Math Help - "Stretching" an ellipse

1. "Stretching" an ellipse

Suppose I have an ellipse with known semi-axis lengths. Its center point is in the origin and it is rotated about the x axis in some known angle $alpha$.

I want to "stretch" this ellipse in the direction of some other angle $gamma$.
By stretching I mean:
1) Rotating the system by gamma.
2) Multiplying the new Y dependent variable (in the new coordinate system) by some constant.
3) Rotating the system backwards by gamma.

I believe the resulting shape should still be an origin centered ellipse, with new semi-axis lengths and a new rotation angle about the x-axis. So far I've failed to prove it. Anyone have an idea?
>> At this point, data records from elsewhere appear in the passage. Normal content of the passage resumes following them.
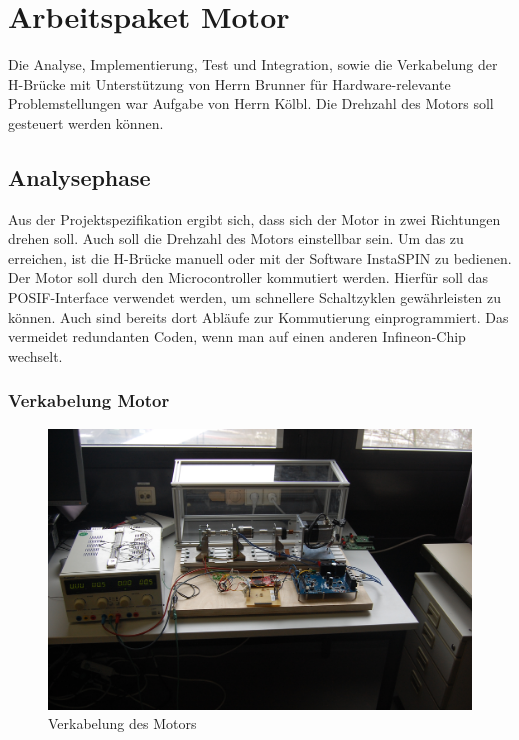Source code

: 
\chapter{Arbeitspaket Motor}
Die Analyse, Implementierung, Test und Integration, sowie die Verkabelung der H-Brücke mit Unterst\"utzung von Herrn Brunner f\"ur Hardware-relevante Problemstellungen war Aufgabe von Herrn Kölbl. Die Drehzahl des Motors soll gesteuert werden können.

\section{Analysephase}
Aus der Projektspezifikation ergibt sich, dass sich der Motor in zwei Richtungen drehen soll. Auch soll die Drehzahl des Motors einstellbar sein. Um das zu erreichen, ist die H-Brücke manuell oder mit der Software InstaSPIN zu bedienen. Der Motor soll durch den Microcontroller kommutiert werden. Hierfür soll das POSIF-Interface verwendet werden, um schnellere Schaltzyklen gewährleisten zu können. Auch sind bereits dort Abläufe zur Kommutierung einprogrammiert. Das vermeidet redundanten Coden, wenn man auf einen anderen Infineon-Chip wechselt.

\subsection{Verkabelung Motor}
\begin{figure}
    \includegraphics[width=\textwidth]{motor/MotorWiring.JPG}
    \caption{Verkabelung des Motors}
    \label{fig:MotorWiring}
\end{figure}

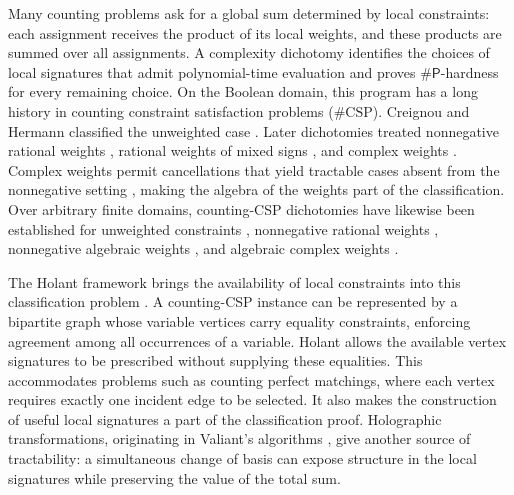 \documentclass[11pt,letterpaper,onecolumn]{article}
\theoremstyle{plain}
\theoremstyle{definition}
\theoremstyle{remark}
\newcommand{\SharpP}{\#\mathsf P}
\begin{document}
Many counting problems ask for a global sum determined by local
constraints: each assignment receives the product of its local weights,
and these products are summed over all assignments.  A complexity
dichotomy identifies the choices of local signatures that admit
polynomial-time evaluation and proves \(\SharpP\)-hardness for every
remaining choice.  On the Boolean domain, this program has a long history
in counting constraint satisfaction problems (\(\#\mathrm{CSP}\)).
Creignou and Hermann classified the unweighted case
\cite{CreignouHermann1996}.  Later dichotomies treated nonnegative rational
weights \cite{DyerGoldbergJerrum2009}, rational weights of mixed signs
\cite{BulatovDyerGoldbergJalseniusRicherby2009}, and complex weights
\cite{CaiLuXia2014}.  Complex weights permit cancellations that yield
tractable cases absent from the nonnegative setting
\cite{CaiLuXia2014}, making the algebra of the weights part of the
classification.
Over arbitrary finite domains, counting-CSP dichotomies have likewise
been established for unweighted constraints
\cite{Bulatov2013,DyerRicherby2013}, nonnegative rational weights
\cite{BulatovDyerGoldbergJalseniusJerrumRicherby2012}, nonnegative algebraic
weights \cite{CaiChenLu2016}, and algebraic complex weights
\cite{CaiChen2017}.

The Holant framework brings the availability of local constraints into
this classification problem \cite{CaiLuXia2009}.  A counting-CSP instance
can be represented by a bipartite graph whose variable vertices carry
equality constraints, enforcing agreement among all occurrences of a
variable.  Holant allows the available vertex signatures to be prescribed
without supplying these equalities.  This accommodates problems such as
counting perfect matchings, where each vertex requires exactly one
incident edge to be selected.  It also makes the construction of useful
local signatures a part of the classification proof.  Holographic
transformations, originating in Valiant's algorithms \cite{Valiant2008},
give another source of tractability: a simultaneous change of basis can
expose structure in the local signatures while preserving the value of the
total sum.
\end{document}
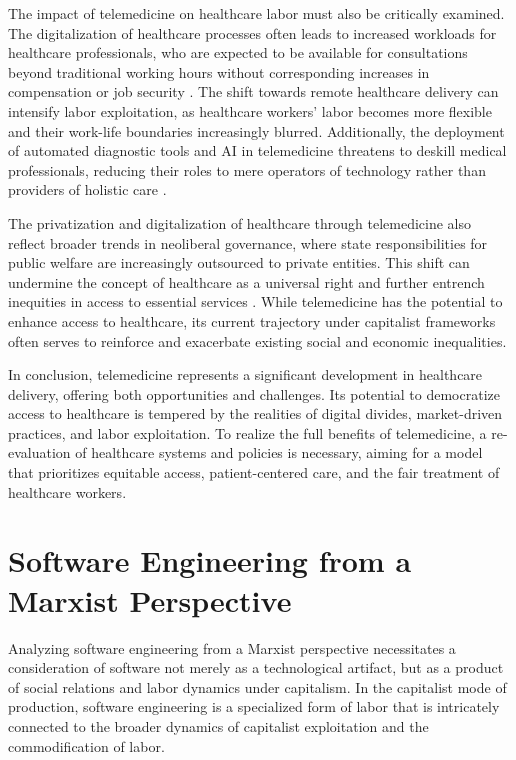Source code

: \begin{refsection}
The impact of telemedicine on healthcare labor must also be critically examined. The digitalization of healthcare processes often leads to increased workloads for healthcare professionals, who are expected to be available for consultations beyond traditional working hours without corresponding increases in compensation or job security \cite[pp.~45-60]{engels_condition_of_working_class}. The shift towards remote healthcare delivery can intensify labor exploitation, as healthcare workers' labor becomes more flexible and their work-life boundaries increasingly blurred. Additionally, the deployment of automated diagnostic tools and AI in telemedicine threatens to deskill medical professionals, reducing their roles to mere operators of technology rather than providers of holistic care \cite[pp.~217-237]{foucault_biopolitics}.

The privatization and digitalization of healthcare through telemedicine also reflect broader trends in neoliberal governance, where state responsibilities for public welfare are increasingly outsourced to private entities. This shift can undermine the concept of healthcare as a universal right and further entrench inequities in access to essential services \cite[pp.~136-149]{hardt_negri_empire}. While telemedicine has the potential to enhance access to healthcare, its current trajectory under capitalist frameworks often serves to reinforce and exacerbate existing social and economic inequalities.

In conclusion, telemedicine represents a significant development in healthcare delivery, offering both opportunities and challenges. Its potential to democratize access to healthcare is tempered by the realities of digital divides, market-driven practices, and labor exploitation. To realize the full benefits of telemedicine, a re-evaluation of healthcare systems and policies is necessary, aiming for a model that prioritizes equitable access, patient-centered care, and the fair treatment of healthcare workers.

\section{Software Engineering from a Marxist Perspective}

Analyzing software engineering from a Marxist perspective necessitates a consideration of software not merely as a technological artifact, but as a product of social relations and labor dynamics under capitalism. In the capitalist mode of production, software engineering is a specialized form of labor that is intricately connected to the broader dynamics of capitalist exploitation and the commodification of labor.


\end{refsection}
2. You are applying three invertible linear transformations to your ellipse, so I'm sure you are right that the shape is still an ellipse. You should be able to prove this by finding the equation of the new shape. That should be routine, if messy: take a point on the new shape, apply the inverse of the three transformations you applied to the starting ellipse, now you have a point on the old ellipse, so you can plug the new point into the equation of the first ellipse.
Unless you want an explicit equation for the new shape you should be able to convince yourself the shape is still an ellipse by reasoning as follows: Any equation of the form
axx+bxy+cyy+dx+ey+f=0 is the equation of one of the following shapes : circle,ellipse,parabola,hyperbola, straight line, a pair of straight lines, or possibly 0,1 or 2 points. The substitution I am suggesting to find the new equation is linear in x and y, so you will end up with an equation of the same form. But clearly invertible linear transformations cannot turn an ellipse into any of the other possibilities apart from a circle. So applying invertible linear transformations to an ellipse you can only finish up with another ellipse or a circle.

3. Thanks for the quick answer!

Luckily I'm not pressed to know the explicit function of the new ellipse, as the new axis lengths and rotation angle can be easily found numerically. Calculating it would be somewhat helpful, but I'm getting to a system of two parametric equations which I'm having trouble to unlock.

4. Originally Posted by Marril

but I'm getting to a system of two parametric equations which I'm having trouble to unlock.

5. Here are the calculations I made earlier (in the attachment). For simplicity I checked for a simple initial ellipse, with axis parallel to x and y axes.

6. Originally Posted by Marril
Here are the calculations I made earlier (in the attachment). For simplicity I checked for a simple initial ellipse, with axis parallel to x and y axes.
With the notation in your document followed, I got this:

$\frac{\{ \overline{x}(\cos^2\gamma +m\sin^2 \gamma) + \overline{y}(1-m)\sin \gamma \cos \gamma\}^2}{a^2}$+ $\frac{\{ \overline{x}(1-m)\sin \gamma \cos \gamma + \overline{y}(\sin^2\gamma +m\cos^2 \gamma)\}^2}{b^2}$ $=1$

where m=1/f

7. Thanks malaygoel!
Your result definitely stands for an origin centered ellipse. Carrying out the transformation any number of times will give me ellipses then.

8. I still wish to torment my ellipse some more.

Suppose I have a general origin centered ellipse of the form $R(\theta) = \frac{a \cdot b}{\sqrt{a^2\cdot sin^2(\theta-\omega)+b^2\cdot cos^2(\theta-\omega)}}$

Now I want to stretch it using the recipe stated above (Namely rotating by some angle $\gamma$ and multiplying the y component in the new coordinate system by another constant $f$). We already arrived at the coclusion that the result would be another origin centered ellipse.
This means that the new ellipse can be written in the form $R'(\theta) = \frac{A \cdot B}{\sqrt{A^2\cdot sin^2(\theta-\Omega)+B^2\cdot cos^2(\theta-\Omega)}}$

The question is, how can I find the parameters ( $A, B, \Omega$) as functions of ( $a, b, \omega, \gamma, f$)?